MATERIAL TO PROCESS START

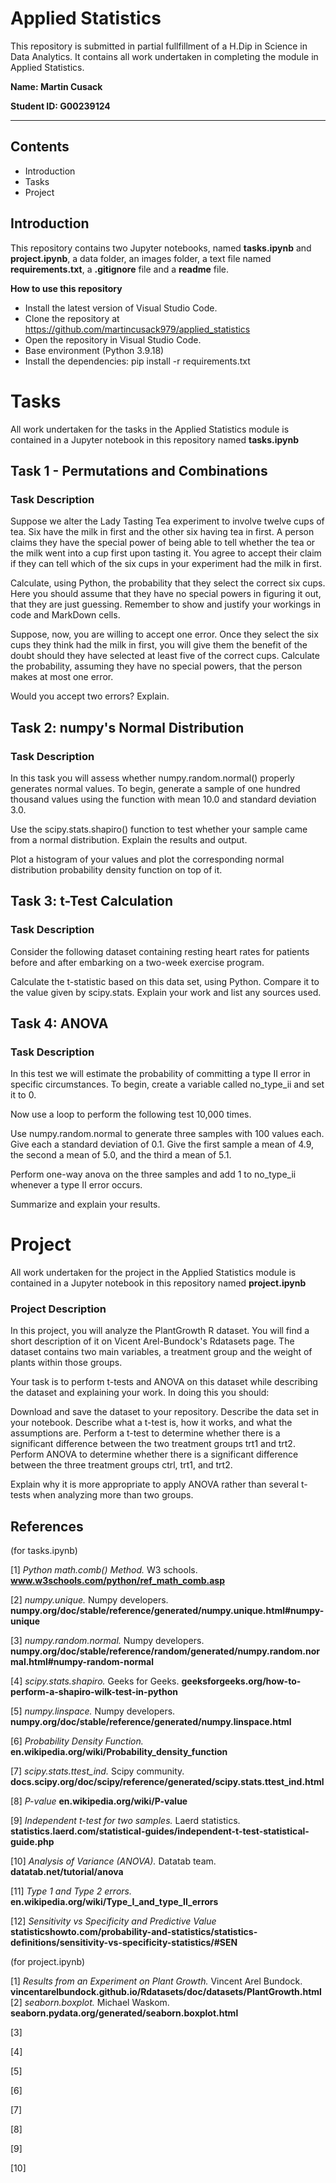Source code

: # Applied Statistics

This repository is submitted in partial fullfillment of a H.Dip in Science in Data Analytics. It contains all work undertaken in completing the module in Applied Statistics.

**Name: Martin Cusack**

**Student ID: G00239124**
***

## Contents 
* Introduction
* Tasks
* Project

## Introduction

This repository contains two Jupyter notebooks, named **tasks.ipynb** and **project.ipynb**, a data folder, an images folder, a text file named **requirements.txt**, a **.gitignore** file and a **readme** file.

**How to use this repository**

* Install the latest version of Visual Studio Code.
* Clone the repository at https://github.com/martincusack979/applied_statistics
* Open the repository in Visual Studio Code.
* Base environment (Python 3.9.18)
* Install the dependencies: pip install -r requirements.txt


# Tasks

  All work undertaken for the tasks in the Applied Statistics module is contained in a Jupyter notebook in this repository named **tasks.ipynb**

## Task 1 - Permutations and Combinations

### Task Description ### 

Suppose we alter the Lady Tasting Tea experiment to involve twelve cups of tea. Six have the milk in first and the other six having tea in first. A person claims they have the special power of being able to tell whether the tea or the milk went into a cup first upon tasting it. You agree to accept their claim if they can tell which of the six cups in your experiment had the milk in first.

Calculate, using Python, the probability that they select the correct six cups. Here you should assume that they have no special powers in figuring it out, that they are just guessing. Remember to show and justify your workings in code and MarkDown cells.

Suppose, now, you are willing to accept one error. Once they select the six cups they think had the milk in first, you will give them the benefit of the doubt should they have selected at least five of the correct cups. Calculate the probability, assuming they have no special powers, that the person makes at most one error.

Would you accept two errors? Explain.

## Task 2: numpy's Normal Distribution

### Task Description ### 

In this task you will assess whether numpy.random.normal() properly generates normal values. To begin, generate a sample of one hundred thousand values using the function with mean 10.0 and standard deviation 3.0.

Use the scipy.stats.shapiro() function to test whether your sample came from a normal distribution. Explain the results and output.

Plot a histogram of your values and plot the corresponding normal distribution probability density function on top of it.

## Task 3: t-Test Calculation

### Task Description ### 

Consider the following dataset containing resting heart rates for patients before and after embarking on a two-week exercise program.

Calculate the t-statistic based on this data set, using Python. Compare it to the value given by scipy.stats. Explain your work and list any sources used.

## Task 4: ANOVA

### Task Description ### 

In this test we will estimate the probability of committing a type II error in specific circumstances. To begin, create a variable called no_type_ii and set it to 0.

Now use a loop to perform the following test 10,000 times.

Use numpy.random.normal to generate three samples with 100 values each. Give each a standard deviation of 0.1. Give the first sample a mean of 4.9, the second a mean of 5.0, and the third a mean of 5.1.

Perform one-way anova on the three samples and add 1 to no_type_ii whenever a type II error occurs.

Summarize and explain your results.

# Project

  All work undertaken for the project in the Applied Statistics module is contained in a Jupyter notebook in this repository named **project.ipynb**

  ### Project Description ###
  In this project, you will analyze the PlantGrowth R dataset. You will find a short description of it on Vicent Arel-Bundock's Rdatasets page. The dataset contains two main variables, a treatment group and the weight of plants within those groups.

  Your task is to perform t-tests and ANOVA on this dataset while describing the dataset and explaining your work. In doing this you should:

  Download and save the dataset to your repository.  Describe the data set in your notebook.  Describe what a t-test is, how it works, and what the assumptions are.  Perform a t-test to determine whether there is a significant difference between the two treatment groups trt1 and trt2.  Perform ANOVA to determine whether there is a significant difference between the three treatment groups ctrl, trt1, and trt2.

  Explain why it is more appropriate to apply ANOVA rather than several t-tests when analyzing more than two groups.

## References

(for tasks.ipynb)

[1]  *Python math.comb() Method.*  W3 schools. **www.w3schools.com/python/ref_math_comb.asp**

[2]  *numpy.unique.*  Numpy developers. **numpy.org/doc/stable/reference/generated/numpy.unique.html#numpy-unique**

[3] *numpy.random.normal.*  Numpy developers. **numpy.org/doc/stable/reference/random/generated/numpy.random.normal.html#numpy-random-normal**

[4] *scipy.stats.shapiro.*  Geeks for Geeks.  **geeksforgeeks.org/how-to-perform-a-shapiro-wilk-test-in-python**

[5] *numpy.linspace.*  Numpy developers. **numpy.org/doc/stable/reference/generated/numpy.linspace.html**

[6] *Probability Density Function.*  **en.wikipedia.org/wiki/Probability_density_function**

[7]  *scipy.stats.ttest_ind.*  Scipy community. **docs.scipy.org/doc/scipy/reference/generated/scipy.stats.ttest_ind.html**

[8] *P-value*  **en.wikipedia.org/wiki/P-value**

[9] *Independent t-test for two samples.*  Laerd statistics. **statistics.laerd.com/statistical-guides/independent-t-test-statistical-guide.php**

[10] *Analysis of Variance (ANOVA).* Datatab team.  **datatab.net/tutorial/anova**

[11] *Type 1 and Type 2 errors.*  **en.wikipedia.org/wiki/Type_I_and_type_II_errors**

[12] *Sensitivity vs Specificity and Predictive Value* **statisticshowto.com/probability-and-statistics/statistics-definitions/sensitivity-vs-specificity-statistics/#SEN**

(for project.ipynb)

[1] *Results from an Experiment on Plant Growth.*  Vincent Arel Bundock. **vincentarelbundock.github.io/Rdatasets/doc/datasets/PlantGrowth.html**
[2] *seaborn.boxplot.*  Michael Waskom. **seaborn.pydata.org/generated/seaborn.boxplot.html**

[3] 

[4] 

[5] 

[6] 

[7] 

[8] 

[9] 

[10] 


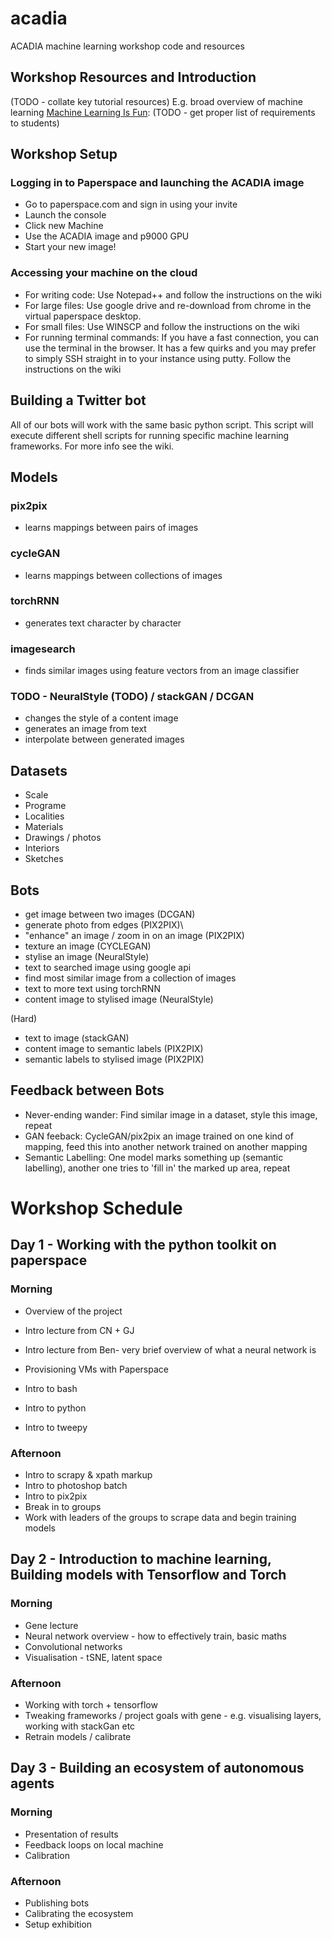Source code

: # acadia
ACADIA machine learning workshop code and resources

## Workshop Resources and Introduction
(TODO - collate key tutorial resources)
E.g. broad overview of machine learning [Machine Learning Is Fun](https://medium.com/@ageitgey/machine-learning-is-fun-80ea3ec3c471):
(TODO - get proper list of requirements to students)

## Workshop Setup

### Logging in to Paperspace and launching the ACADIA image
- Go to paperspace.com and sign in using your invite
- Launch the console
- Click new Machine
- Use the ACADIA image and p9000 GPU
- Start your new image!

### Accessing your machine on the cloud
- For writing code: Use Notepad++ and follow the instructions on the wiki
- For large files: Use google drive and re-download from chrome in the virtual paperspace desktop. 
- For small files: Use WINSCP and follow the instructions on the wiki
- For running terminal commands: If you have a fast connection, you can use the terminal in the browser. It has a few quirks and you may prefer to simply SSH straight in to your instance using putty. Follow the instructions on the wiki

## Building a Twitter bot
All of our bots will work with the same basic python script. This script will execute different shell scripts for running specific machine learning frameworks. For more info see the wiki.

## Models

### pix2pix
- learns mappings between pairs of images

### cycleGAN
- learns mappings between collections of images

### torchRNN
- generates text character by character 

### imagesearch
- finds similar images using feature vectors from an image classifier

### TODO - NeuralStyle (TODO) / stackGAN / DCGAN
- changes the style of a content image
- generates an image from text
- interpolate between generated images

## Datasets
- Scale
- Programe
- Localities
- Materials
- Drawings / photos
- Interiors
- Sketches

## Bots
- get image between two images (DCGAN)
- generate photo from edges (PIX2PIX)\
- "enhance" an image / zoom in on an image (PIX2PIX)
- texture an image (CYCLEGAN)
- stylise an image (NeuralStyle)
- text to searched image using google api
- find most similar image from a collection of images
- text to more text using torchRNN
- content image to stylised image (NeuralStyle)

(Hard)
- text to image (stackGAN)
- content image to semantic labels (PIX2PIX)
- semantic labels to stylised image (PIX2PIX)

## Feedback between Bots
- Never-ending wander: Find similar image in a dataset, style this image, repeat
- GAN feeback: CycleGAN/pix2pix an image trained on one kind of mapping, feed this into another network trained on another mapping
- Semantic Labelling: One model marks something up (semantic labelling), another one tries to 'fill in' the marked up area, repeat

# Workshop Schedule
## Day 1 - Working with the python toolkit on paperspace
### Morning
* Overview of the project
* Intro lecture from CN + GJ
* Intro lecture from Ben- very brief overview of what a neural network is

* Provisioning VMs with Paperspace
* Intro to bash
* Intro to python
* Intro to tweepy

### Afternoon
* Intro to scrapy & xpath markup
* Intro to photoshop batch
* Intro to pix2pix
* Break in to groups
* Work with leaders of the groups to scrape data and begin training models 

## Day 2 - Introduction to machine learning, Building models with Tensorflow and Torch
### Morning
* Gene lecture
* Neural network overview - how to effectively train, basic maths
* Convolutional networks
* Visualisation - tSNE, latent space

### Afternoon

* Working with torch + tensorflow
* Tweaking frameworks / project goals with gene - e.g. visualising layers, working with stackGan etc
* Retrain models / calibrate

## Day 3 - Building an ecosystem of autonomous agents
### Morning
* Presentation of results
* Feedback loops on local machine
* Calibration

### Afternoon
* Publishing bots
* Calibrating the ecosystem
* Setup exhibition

MATERIAL TO PROCESS END

• _PROBLEM_
Report how many lines in this data include the string "Arel", and nothing else.

• _EXERCISE SOLUTION_
2